◆ Provided entries:
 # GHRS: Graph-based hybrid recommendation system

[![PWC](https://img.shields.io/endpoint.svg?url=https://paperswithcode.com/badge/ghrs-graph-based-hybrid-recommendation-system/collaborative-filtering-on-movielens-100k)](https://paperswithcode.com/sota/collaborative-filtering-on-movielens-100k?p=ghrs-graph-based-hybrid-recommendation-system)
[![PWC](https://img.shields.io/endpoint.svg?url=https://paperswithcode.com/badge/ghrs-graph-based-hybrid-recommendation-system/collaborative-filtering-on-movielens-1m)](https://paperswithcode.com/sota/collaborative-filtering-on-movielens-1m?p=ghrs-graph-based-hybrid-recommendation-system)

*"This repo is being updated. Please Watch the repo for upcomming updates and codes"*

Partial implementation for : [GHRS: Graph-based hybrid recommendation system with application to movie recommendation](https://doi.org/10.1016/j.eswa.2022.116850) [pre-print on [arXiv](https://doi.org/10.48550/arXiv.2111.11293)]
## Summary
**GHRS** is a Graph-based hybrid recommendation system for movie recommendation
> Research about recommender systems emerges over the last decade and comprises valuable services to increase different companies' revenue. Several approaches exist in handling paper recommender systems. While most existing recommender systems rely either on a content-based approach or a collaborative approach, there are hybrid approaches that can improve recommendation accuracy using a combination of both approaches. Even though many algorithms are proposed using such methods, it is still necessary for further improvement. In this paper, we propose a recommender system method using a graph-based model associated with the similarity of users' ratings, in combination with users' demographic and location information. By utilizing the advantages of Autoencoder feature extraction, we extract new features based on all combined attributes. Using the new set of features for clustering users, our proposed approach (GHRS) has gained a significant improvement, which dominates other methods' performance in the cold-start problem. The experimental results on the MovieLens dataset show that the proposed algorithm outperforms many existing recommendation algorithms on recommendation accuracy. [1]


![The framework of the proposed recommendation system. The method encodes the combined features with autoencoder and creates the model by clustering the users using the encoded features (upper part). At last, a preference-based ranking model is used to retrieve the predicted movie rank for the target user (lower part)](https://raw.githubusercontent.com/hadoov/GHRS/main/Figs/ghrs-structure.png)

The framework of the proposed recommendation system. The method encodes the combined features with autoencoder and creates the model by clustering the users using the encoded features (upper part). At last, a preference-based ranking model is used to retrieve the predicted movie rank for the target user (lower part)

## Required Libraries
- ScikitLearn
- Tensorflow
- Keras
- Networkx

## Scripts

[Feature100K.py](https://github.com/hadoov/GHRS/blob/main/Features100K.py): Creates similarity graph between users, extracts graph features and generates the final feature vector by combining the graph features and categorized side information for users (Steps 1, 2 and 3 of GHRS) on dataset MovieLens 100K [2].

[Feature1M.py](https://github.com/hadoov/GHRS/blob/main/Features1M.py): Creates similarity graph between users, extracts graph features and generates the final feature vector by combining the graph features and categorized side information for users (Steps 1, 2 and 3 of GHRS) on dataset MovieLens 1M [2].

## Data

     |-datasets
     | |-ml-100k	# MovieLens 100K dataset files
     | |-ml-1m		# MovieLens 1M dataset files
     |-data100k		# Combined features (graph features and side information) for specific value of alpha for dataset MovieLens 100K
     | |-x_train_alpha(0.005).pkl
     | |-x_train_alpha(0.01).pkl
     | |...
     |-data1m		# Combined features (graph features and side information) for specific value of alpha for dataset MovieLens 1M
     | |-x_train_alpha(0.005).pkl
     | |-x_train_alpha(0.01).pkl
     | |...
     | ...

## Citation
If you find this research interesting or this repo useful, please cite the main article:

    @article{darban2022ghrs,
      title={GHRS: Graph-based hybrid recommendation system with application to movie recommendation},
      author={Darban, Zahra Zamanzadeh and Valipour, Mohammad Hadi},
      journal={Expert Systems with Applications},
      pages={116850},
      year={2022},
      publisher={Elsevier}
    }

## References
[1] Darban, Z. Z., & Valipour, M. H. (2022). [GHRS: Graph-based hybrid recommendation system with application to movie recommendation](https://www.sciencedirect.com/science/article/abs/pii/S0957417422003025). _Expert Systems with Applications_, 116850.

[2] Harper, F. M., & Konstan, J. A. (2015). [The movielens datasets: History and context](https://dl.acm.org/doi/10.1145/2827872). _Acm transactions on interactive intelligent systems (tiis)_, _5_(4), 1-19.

◆ Task statement: When a line in the material includes the word "files", copy it out.

◆ Response:
     | |-ml-100k	# MovieLens 100K dataset files
     | |-ml-1m		# MovieLens 1M dataset files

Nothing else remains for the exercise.